Of the eleven stations officially known as "Houses of Refuge in Florida" only one these rescue houses still remains standing (Hurricanes...)

 "Gilbert's Bar House of Refuge" and is operated as a museum & is open to the public. -Well worth the drive to view some pre-space program old Florida.



Shuttle tank and booster on launch pad 39A & in the distance, the ruins of Chester Shoals near the ocean.

Yes I have used this photo on another page because it is such a cool picture.

(photo credit: mine)



My first reading about shipwrecked sailors on the Cape and the Chester Shoal Rescue house was when working night shift for a space shuttle launch at Pad 39A.

--Recall the Space Shuttle Program lasted thirty years. During shuttle launch countdowns -it was not unusual for shuttle launches to be delayed up to five days resulting in seemingly endless all night shifts for the support teams. (And fantastic overtime pay!)

Consequently waiting out the countdowns, old & odd magazines were read, re-read & stacked in out of the way desk drawers & break rooms. (For those unaware: A "magazine" was entertainment prior to the age of cell phones)

"No I am not kidding about that" Just take my word for it.


--Sit down at a desk & open a drawer one would often be disappointed to find a five or six year old "well thumbed" & worn sports or fishing magazine. Sometimes I would score an ancient National Geo magazine and read until the dawn.

During one such launch delay; I took a break during our 12 hour shift and in the pile of old magazines was an odd "out of place" historical journal about the Indian River Lagoon & pre-developed beach area.

Of course the historical journal caught my eye and I scooped it up to read about a World War 2 German submarine sinking a cargo ship off of the cape and the sailors washing ashore near the Chester Shoal refuge house. The journal article also described how one of the shipwrecked sailors married the daughter of the person contracted to operate the House of Refuge.

I was surprised. I had no idea that there were submarine attacks this close to the east coast (but I am originally from the Midwest) and so most of Florida history including any of the rescue houses or German submarines was unexplored territory.




Location, location, location.......

At that time of first learning about the house of refuge, I did not really consider to look for the location the Chester Shoals refuge house because well, KSC, CCAFS and Canaveral National Seashore covers a huge stretch of beach that is 95% Off Limits to most everyone but park rangers counting sea turtle nests & eastern diamondback rattlesnakes.

However I did keep that historical journal. Have it in a box somewhere. And to be honest I did begin the search for the ruins.



You Tube!


Chester Shoals House of Refuge 1943 aerial photograph superimposed on Launch Pad 39A. Fascinating Youtube clip!

Wow, so using the Youtube photograph superimposed on a modern map I was able to investigate the ruins of the Rescue house AND the what remains of the Harvard Gun Club.

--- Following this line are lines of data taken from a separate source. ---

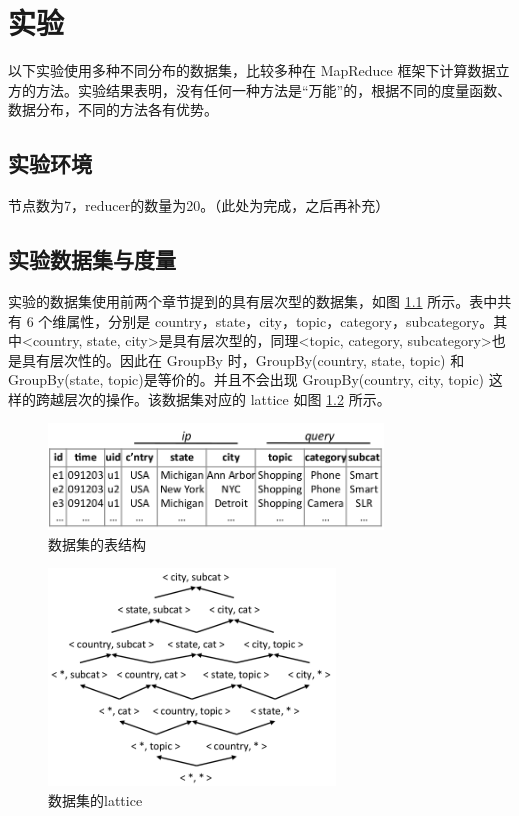 \chapter{实验}

以下实验使用多种不同分布的数据集，比较多种在 MapReduce 框架下计算数据立方的方法。实验结果表明，没有任何一种方法是``万能”的，根据不同的度量函数、数据分布，不同的方法各有优势。

\section{实验环境}

节点数为7，reducer的数量为20。（此处为完成，之后再补充）

\section{实验数据集与度量}

实验的数据集使用前两个章节提到的具有层次型的数据集，如图 \ref{dataset_table} 所示。表中共有 6 个维属性，分别是 country，state，city，topic，category，subcategory。其中\textless country, state, city\textgreater 是具有层次型的，同理\textless topic, category, subcategory\textgreater 也是具有层次性的。因此在 GroupBy 时，GroupBy(country, state, topic) 和 GroupBy(state, topic)是等价的。并且不会出现 GroupBy(country, city, topic) 这样的跨越层次的操作。该数据集对应的 lattice 如图 \ref{dataset_lattice} 所示。

\begin{figure}[!htb]
\centering\includegraphics[width=3.5in]{picture/ch_datacube_mr/dataset_table} 
\caption{数据集的表结构}\label{dataset_table} 
\end{figure} 

\begin{figure}[!htb]
\centering\includegraphics[width=3in]{picture/ch_datacube_mr/dataset_lattice} 
\caption{数据集的lattice}\label{dataset_lattice} 
\end{figure}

Not much remains of the Gun Club, or a least the area is just too overgrown to find much more, however at least one wall was discovered before the bugs ran me out.

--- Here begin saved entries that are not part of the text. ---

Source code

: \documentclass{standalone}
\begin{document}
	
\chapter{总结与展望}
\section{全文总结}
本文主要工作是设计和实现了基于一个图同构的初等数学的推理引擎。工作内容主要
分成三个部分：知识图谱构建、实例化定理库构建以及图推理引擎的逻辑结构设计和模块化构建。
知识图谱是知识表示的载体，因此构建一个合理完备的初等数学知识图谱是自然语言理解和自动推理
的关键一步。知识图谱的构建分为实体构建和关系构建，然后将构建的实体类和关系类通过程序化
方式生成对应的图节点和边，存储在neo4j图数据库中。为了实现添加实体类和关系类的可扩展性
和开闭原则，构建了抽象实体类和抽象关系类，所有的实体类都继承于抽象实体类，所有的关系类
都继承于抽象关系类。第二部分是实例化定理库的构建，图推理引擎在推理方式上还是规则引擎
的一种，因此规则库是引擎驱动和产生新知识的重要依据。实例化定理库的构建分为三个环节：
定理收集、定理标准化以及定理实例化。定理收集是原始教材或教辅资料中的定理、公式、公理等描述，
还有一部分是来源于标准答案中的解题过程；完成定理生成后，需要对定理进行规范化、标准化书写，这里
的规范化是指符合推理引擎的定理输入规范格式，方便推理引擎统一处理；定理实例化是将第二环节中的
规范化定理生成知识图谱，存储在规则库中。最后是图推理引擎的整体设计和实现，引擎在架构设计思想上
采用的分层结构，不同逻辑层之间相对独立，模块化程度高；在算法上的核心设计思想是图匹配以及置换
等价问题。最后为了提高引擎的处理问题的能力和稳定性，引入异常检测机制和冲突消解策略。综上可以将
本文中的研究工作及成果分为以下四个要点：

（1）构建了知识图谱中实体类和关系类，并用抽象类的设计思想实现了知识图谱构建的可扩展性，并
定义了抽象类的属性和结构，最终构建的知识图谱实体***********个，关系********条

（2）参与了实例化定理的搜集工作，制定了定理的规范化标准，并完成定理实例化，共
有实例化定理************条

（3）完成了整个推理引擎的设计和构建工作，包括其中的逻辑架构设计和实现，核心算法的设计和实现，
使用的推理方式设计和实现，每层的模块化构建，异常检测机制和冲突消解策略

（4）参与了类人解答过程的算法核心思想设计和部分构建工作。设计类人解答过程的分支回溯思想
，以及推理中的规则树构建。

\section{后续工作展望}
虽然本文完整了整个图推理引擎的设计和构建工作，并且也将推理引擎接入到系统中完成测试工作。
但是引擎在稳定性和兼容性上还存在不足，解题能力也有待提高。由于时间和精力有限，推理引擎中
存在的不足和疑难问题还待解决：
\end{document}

The Harvard Gun Club? A duck hunting club for the wealthy.

The Mosquito Lagoon & Indian River were at one time legendary for the flocks of winter water fowl. (Have money murder as many ducks as you sore shoulder could handle & no need to collect them....)

I used the 1948 picture and this 1968 picture of Pad A to confirm that a tiny portion of the Harvard Gun Club buildings still remained. (In the circle, the white scar is where the main buildings were bulldozed into the swamp)




In the following years as I read more about the history of that desolate beach, the "Canaveral Bulls", the Ais Indians, the Spanish explorations; the wrecked treasure fleet, my interest in the history of the land before the space center steadily grew.

As well as a burgeoning addiction to both surfing and wind surfing. The addiction that was carried into the Caribbean and the South Atlantic. 

Monkey on my back...... History, surfing, fishing & board sailing.

Look at those waves! (The Canaveral Bulls)

Why the huge off shore waves?

Look at the ocean floor off of KSC and Cape Canaveral Air Force Station. The ridges cause unexpectedly hug breakers--Miles away from the surf. (There is treasure ship in one of those ridges!)


Before I joined the USAF and was stationed to this mosquito coast I had never seen the ocean.

Consequently while stationed at CCAFS, a group of airmen and I would daily take trips to the off limit areas of the beach and watch the waves and storms. (Security overlooked our visits to the beach because we were active duty military & we might have been in training)

Also my interest in surfing steadily grew, as did the intense observation of the waves patterns (have to get through those waves on a surfboard)

Readily evident was that when storms hit KSC/CCAFS there suddenly appeared waves 12-20 feet in height and perhaps a mile off shore.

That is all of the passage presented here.